Whatever is, is right” (Man I.294). Pope’s concluding statement of Essay on Man appears to contradict his raison d’être as a satirist and critic. How can the writer of this statement critique human faults? If God is omniscient, and God made the world, then the world is perfect and humans were made as well as God wanted them made — no improvement is necessary or realizable. There must be more to Pope’s syllogism that would warrant a less confusing and more profound interpretation of this ostensibly inexplicable statement. With this pronouncement in Essay on Man, Pope’s Essay on Criticism seemingly becomes irrelevant. I am interested here in how Whatever is, is right relates to criticism and writing. Rather than negating criticism altogether, Whatever is, is right only supports the critic’s endeavor further.

Alexander Pope by Jonathan Richardson.jpg

However difficult it might be to agree with and support Pope’s conclusion, it must be accepted as the premise if any subsequent interpretation is to prove fruitful.

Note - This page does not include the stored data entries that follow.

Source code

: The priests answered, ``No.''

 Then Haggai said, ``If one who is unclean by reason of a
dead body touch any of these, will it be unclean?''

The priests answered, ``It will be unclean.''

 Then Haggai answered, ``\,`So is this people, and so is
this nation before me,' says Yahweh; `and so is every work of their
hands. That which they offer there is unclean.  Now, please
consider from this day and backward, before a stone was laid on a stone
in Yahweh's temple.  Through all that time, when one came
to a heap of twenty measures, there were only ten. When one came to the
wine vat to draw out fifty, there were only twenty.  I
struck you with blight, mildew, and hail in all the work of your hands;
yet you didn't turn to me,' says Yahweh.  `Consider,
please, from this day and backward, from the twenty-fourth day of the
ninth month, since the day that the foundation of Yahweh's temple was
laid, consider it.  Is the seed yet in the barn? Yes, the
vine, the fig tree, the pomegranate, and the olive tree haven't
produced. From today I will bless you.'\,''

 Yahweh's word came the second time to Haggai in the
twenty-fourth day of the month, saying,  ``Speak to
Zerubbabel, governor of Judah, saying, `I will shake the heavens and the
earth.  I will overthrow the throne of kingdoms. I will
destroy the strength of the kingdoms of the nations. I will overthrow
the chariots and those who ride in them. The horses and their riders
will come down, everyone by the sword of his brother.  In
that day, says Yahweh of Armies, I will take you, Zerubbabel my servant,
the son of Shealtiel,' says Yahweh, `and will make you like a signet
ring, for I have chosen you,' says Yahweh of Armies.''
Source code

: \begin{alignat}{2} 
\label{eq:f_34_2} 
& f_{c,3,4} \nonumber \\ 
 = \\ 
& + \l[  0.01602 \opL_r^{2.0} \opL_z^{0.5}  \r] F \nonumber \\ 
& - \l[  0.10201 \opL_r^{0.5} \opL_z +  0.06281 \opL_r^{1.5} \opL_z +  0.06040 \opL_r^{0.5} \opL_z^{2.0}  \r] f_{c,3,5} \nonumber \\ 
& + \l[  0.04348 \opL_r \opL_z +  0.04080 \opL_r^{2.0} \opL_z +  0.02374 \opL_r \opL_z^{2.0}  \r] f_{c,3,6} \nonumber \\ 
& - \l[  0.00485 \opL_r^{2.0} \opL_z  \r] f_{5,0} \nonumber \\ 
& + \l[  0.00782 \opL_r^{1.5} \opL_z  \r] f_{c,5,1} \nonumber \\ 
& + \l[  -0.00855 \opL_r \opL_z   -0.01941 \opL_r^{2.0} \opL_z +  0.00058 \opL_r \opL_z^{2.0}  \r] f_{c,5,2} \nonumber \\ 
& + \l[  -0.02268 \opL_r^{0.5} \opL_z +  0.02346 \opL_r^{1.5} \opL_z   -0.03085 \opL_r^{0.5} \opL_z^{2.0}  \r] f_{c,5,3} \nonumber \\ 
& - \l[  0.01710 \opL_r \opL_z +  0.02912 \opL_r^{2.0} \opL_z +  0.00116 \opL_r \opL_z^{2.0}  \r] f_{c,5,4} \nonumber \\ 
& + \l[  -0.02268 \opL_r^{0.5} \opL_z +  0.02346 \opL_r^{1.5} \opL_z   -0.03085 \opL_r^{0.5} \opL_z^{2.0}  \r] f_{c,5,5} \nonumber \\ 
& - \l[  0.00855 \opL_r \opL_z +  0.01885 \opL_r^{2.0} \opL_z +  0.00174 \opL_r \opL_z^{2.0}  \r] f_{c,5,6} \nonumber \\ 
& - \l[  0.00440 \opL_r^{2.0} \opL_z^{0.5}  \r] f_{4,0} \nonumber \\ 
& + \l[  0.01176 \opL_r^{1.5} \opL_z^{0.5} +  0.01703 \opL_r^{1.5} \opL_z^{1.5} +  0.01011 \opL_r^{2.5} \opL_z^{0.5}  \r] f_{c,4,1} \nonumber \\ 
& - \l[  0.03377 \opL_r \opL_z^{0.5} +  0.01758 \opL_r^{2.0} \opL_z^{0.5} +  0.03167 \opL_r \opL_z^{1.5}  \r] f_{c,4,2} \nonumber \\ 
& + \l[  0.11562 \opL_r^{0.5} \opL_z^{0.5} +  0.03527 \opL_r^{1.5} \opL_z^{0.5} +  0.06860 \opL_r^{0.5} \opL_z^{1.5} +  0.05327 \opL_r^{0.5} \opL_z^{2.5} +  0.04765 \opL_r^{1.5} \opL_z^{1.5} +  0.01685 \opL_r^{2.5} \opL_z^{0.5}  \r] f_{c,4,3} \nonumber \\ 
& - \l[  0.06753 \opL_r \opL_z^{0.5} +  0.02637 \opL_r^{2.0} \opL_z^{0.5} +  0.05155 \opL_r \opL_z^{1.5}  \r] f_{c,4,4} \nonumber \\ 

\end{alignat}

Can Pope be serious? Does he really believe that “If plagues or earthquakes break not Heav’n’s design / Why then a Borgia, or a Cataline” (Man I.155-6)? I suggest exchanging “Borgia” with “Hitler” and “Cataline” with “Stalin” to provide some twentieth-century perspective. Pope seems to commit a logical fallacy be comparing moral action with natural occurrences — as if the hurricane has a choice about destroying New Orleans. Well, explains Pope, God created human morality and natural phenomena; therefore, his design, no matter how it appears distorted to our limited perspective, is correct. Pope also suggests that we have a restricted position on the universe because we see only a fraction of God’s creation on Earth: “’Tis but a part we see, and not a whole” (Man I.69).

Echoing Milton, Pope’s thesis in Essay on Man is to “vindicate the ways of God to Man” (I.16). In his exculpation, Pope suggests that God made the best of possible creations, evidenced by his omniscience and the Great Chain of Being:

Of Systems possible, if ’tis confessed
That Wisdom infinite must from the best,
Where all must full or not coherent be,
And all that rises, rise in due degree;
Then, in the scale of reas’ning life, ’tis plain
There must be, somewhere, such a rank as Man;
And all the question (wrangle e’er so long)
Is only this, if God has plac’d him wrong? (Man I.43-50)

Between animal and angel, man must be content with his position on the great chain—knowing that God has placed him correctly. The above passage might suggest a lack of free-will governing man, in which case, Pope has no business criticizing. However, Pope’s oeuvre suggests that while man might not be able to change his position in God’s great hierarchy, and the presence of evil is an integral part of the system, man does have the power to improve himself within his own sphere. Yet, since man’s nature is fallen, corrupted, marred in Christian terms by original sin, men are not inherently benevolent, nor rational. In Jonathan Swift’s words, man is not the “rational animal,” but only “rationis capax,” i.e., capable of reason. So men need guidance to be the best men they can be; enter, then, the satirist and critic.

Out of this belief comes the Neoclassical idea that because man’s nature is flawed, restraint is important. Man should be distrustful of his inner impulses, and self-knowledge of man’s frailty is the beginning of wisdom, shown by some of Pope’s advice to the critic:

Be sure your self and your own Reach to know,
How far your Genius, Taste, and Learning go;
Launch not beyond your Depth, but be descreet,
And mark that Point where Sense and Dulness meet. (Crit. 48-51)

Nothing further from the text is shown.